The hard and fast dogma which connects together the story of Adam, which we may not call a myth, because it is a symbol of profound meaning, and the mission of Jesus, his death and resurrection, is based, not on anything in the four Gospels, but on a phrase of Saint Paul, himself a mystic, speaking of Theosophy, and as a student of Theosophy. He used the phrase, imperfectly translated, incompletely understood, on which that dogma is founded: “As in the Adam all die, so in the Christ shall all be made alive.” That is what Paul wrote. That is exactly the teaching which we have been considering: the dual heredity of mankind, the immensely long evolution of the body, the far longer, and, in a sense, deeply tragical, devolution of the soul; yet with the possibility of regaining the soul’s heritage, of restoring the soul’s divinity. In the Adam, the body which has come up from the earth, all die. We know and recognize that fact, and are foolish if we forget it for a moment. As physical bodies, we all die, and the sooner we face the fact, the happier we shall be about it. But in the Christ, in the soul, in the divine nature, we shall all be made alive, through the help of the Master, through the help of those who belong to him. That, I think, is the true meaning of that much discussed text, turning it from a dogma of theology to a tenet of Theosophy.
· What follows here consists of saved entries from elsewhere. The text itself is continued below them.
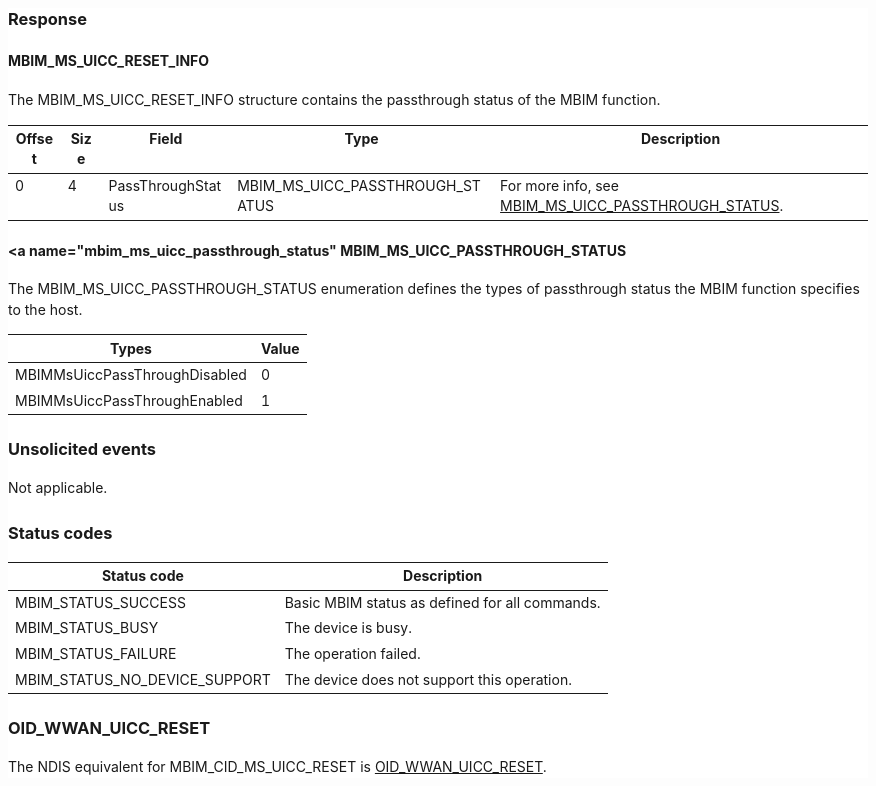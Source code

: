 ### Response

#### MBIM_MS_UICC_RESET_INFO

The MBIM_MS_UICC_RESET_INFO structure contains the passthrough status of the MBIM function.

| Offset | Size | Field | Type | Description |
| --- | --- | --- | --- | --- |
| 0 | 4 | PassThroughStatus | MBIM_MS_UICC_PASSTHROUGH_STATUS | For more info, see [MBIM_MS_UICC_PASSTHROUGH_STATUS](#mbim_ms_uicc_passthrough_status). |

#### <a name="mbim_ms_uicc_passthrough_status"</a> MBIM_MS_UICC_PASSTHROUGH_STATUS

The MBIM_MS_UICC_PASSTHROUGH_STATUS enumeration defines the types of passthrough status the MBIM function specifies to the host.

| Types | Value |
| --- | --- |
| MBIMMsUiccPassThroughDisabled | 0 |
| MBIMMsUiccPassThroughEnabled | 1 |

### Unsolicited events

Not applicable.

### Status codes

| Status code | Description |
| --- | --- |
| MBIM_STATUS_SUCCESS | Basic MBIM status as defined for all commands. |
| MBIM_STATUS_BUSY | The device is busy. |
| MBIM_STATUS_FAILURE | The operation failed. |
| MBIM_STATUS_NO_DEVICE_SUPPORT | The device does not support this operation. |

### OID_WWAN_UICC_RESET

The NDIS equivalent for MBIM_CID_MS_UICC_RESET is [OID_WWAN_UICC_RESET](oid-wwan-uicc-reset.md).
So far, then, regarding the first bone of contention between the Fundamentalists and Modernists. The second is concerned with the body of the resurrection, a theme of which one speaks with hesitation, with all humility, with a knowledge that one may easily err, but with the thought that students of Theosophy may have a light to shed on it. We would suggest this: the whole solution of the mystery is in the New Testament, if we read it wisely . The teaching of the spiritual body is there set forth, with its birth, its growth, its powers; and we can see that the Master Christ was in full possession of the spiritual body, not only after the resurrection, but before the crucifixion. That extraordinary event which is called the transfiguration, consisted, in the view of students of theosophy, in the opening of the consciousness of Peter and James and John, an opening of the spiritual eyes, so that they could behold the spiritual body which that Master already wore, and had worn, as we should believe, for ages. He himself said that Abraham had rejoiced to see his day, he saw it and was glad. We can hardly consider this to mean anything except that, in Abraham’s day, that Master wore a body, as a fully developed individuality. So we conceive that Master as wearing the spiritual body for ages, wearing it during the life when he bore the name Jesus, rising with it in all its life and power from the tomb. And we may thus reconcile the conflict between the Fundamentalists and Modernists: the Master rising with the same body, yet not the earthly body. In a sense, both the views put forward are true. In a sense, neither is more than a half truth. As students of Theosophy, we think that there are two halves to that, as to every truth. In the truth of evolution, there is the evolution of the body and also the august evolution of the soul. So also the resurrection of the body is a twofold truth.
On the whole, therefore, we shall find no very sharp conflict either with the Fundamentalists or the Modernists. The symbols are eternal, and they are true. The conflict between the two parties in the Church may be reconciled by seeking truth in the spirit of truth, by looking for the other half of every truth, by showing for the opinions of others the tolerance they expect for their own. As members of The Theosophical Society, we counsel them to do this, certain that along this way, truth may be found.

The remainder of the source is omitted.